* WHAT YOU NEED TO DO *
All of the data is to be printed exactly, though the images must be left off.

(Document images with source code)
——

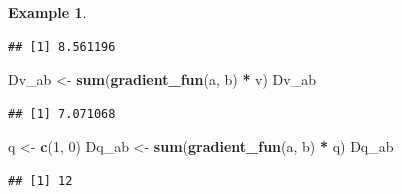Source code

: \documentclass[
]{book}
\newenvironment{Shaded}{\begin{snugshade}}{\end{snugshade}}
\newcommand{\CommentTok}[1]{\textcolor[rgb]{0.56,0.35,0.01}{\textit{#1}}}
\newcommand{\DataTypeTok}[1]{\textcolor[rgb]{0.13,0.29,0.53}{#1}}
\newcommand{\DecValTok}[1]{\textcolor[rgb]{0.00,0.00,0.81}{#1}}
\newcommand{\KeywordTok}[1]{\textcolor[rgb]{0.13,0.29,0.53}{\textbf{#1}}}
\newcommand{\NormalTok}[1]{#1}
\newcommand{\OperatorTok}[1]{\textcolor[rgb]{0.81,0.36,0.00}{\textbf{#1}}}
\newcommand{\StringTok}[1]{\textcolor[rgb]{0.31,0.60,0.02}{#1}}
\theoremstyle{definition}
\theoremstyle{definition}
\newtheorem{example}{Example}[chapter]
\theoremstyle{definition}
\theoremstyle{remark}
\begin{document}
\begin{example}
\begin{Shaded}
\end{Shaded}

\begin{verbatim}
## [1] 8.561196
\end{verbatim}

\begin{Shaded}
\begin{Highlighting}[]
\NormalTok{Dv_ab <-}\StringTok{ }\KeywordTok{sum}\NormalTok{(}\KeywordTok{gradient_fun}\NormalTok{(a, b) }\OperatorTok{*}\StringTok{ }\NormalTok{v)}
\NormalTok{Dv_ab}
\end{Highlighting}
\end{Shaded}

\begin{verbatim}
## [1] 7.071068
\end{verbatim}

\begin{Shaded}
\begin{Highlighting}[]
\NormalTok{q <-}\StringTok{ }\KeywordTok{c}\NormalTok{(}\DecValTok{1}\NormalTok{, }\DecValTok{0}\NormalTok{)}
\NormalTok{Dq_ab <-}\StringTok{ }\KeywordTok{sum}\NormalTok{(}\KeywordTok{gradient_fun}\NormalTok{(a, b) }\OperatorTok{*}\StringTok{ }\NormalTok{q)}
\NormalTok{Dq_ab}
\end{Highlighting}
\end{Shaded}

\begin{verbatim}
## [1] 12
\end{verbatim}


\end{example}
\end{document}
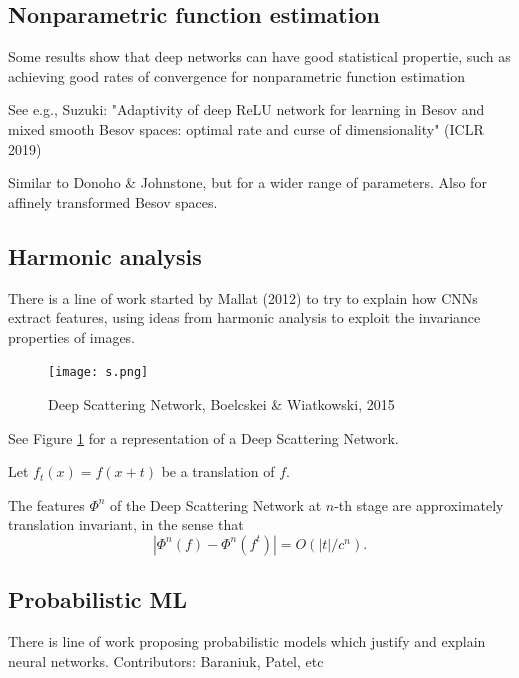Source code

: \documentclass[english]{article}
\begin{document}
\subsection{Nonparametric function estimation}


\benum
\item Some results show that deep networks can have good statistical propertie, such as achieving good rates of convergence for nonparametric function estimation

See e.g., Suzuki: "Adaptivity of deep ReLU network for learning in Besov and mixed smooth Besov spaces: optimal rate and curse of dimensionality" (ICLR 2019)

Similar to Donoho \& Johnstone, but for a wider range of parameters. Also for affinely transformed Besov spaces.

\eenum 

\subsection{Harmonic analysis}

There is a line of work started by Mallat (2012) to try to explain how CNNs extract features, using ideas from harmonic analysis to exploit the invariance properties of images. 

\begin{figure}
  \centering
  \texttt{[image: s.png]}
  \caption{Deep Scattering Network, Boelcskei \& Wiatkowski, 2015}
  \label{dsn}
\end{figure}

See Figure \ref{dsn} for a representation of a Deep Scattering Network. 


\begin{theorem}
Let $f_t(x) = f(x+t)$ be a translation of $f$. 

The features $\Phi^n$ of the Deep Scattering Network at $n$-th stage are approximately translation invariant, in the sense that $$|\Phi^n(f) - \Phi^n(f^t)| = O(|t|/c^n).$$
\end{theorem}
%
%
%

\subsection{Probabilistic ML}

There is line of work proposing probabilistic models which justify and explain neural networks.  Contributors: Baraniuk, Patel, etc
\end{document}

——

* RESPONSE AREA *
Source code

: \documentclass[
]{book}
\newenvironment{Shaded}{\begin{snugshade}}{\end{snugshade}}
\newcommand{\CommentTok}[1]{\textcolor[rgb]{0.56,0.35,0.01}{\textit{#1}}}
\newcommand{\DataTypeTok}[1]{\textcolor[rgb]{0.13,0.29,0.53}{#1}}
\newcommand{\DecValTok}[1]{\textcolor[rgb]{0.00,0.00,0.81}{#1}}
\newcommand{\KeywordTok}[1]{\textcolor[rgb]{0.13,0.29,0.53}{\textbf{#1}}}
\newcommand{\NormalTok}[1]{#1}
\newcommand{\OperatorTok}[1]{\textcolor[rgb]{0.81,0.36,0.00}{\textbf{#1}}}
\newcommand{\StringTok}[1]{\textcolor[rgb]{0.31,0.60,0.02}{#1}}
\theoremstyle{definition}
\theoremstyle{definition}
\newtheorem{example}{Example}[chapter]
\theoremstyle{definition}
\theoremstyle{remark}
\begin{document}
\begin{example}
\begin{Shaded}
\end{Shaded}

\begin{verbatim}
## [1] 8.561196
\end{verbatim}

\begin{Shaded}
\begin{Highlighting}[]
\NormalTok{Dv_ab <-}\StringTok{ }\KeywordTok{sum}\NormalTok{(}\KeywordTok{gradient_fun}\NormalTok{(a, b) }\OperatorTok{*}\StringTok{ }\NormalTok{v)}
\NormalTok{Dv_ab}
\end{Highlighting}
\end{Shaded}

\begin{verbatim}
## [1] 7.071068
\end{verbatim}

\begin{Shaded}
\begin{Highlighting}[]
\NormalTok{q <-}\StringTok{ }\KeywordTok{c}\NormalTok{(}\DecValTok{1}\NormalTok{, }\DecValTok{0}\NormalTok{)}
\NormalTok{Dq_ab <-}\StringTok{ }\KeywordTok{sum}\NormalTok{(}\KeywordTok{gradient_fun}\NormalTok{(a, b) }\OperatorTok{*}\StringTok{ }\NormalTok{q)}
\NormalTok{Dq_ab}
\end{Highlighting}
\end{Shaded}

\begin{verbatim}
## [1] 12
\end{verbatim}


\end{example}
\end{document}
Source code

: \documentclass[english]{article}
\begin{document}
\subsection{Nonparametric function estimation}


\benum
\item Some results show that deep networks can have good statistical propertie, such as achieving good rates of convergence for nonparametric function estimation

See e.g., Suzuki: "Adaptivity of deep ReLU network for learning in Besov and mixed smooth Besov spaces: optimal rate and curse of dimensionality" (ICLR 2019)

Similar to Donoho \& Johnstone, but for a wider range of parameters. Also for affinely transformed Besov spaces.

\eenum 

\subsection{Harmonic analysis}

There is a line of work started by Mallat (2012) to try to explain how CNNs extract features, using ideas from harmonic analysis to exploit the invariance properties of images. 

\begin{figure}
  \centering
  \texttt{[image: s.png]}
  \caption{Deep Scattering Network, Boelcskei \& Wiatkowski, 2015}
  \label{dsn}
\end{figure}

See Figure \ref{dsn} for a representation of a Deep Scattering Network. 


\begin{theorem}
Let $f_t(x) = f(x+t)$ be a translation of $f$. 

The features $\Phi^n$ of the Deep Scattering Network at $n$-th stage are approximately translation invariant, in the sense that $$|\Phi^n(f) - \Phi^n(f^t)| = O(|t|/c^n).$$
\end{theorem}
%
%
%

\subsection{Probabilistic ML}

There is line of work proposing probabilistic models which justify and explain neural networks.  Contributors: Baraniuk, Patel, etc
\end{document}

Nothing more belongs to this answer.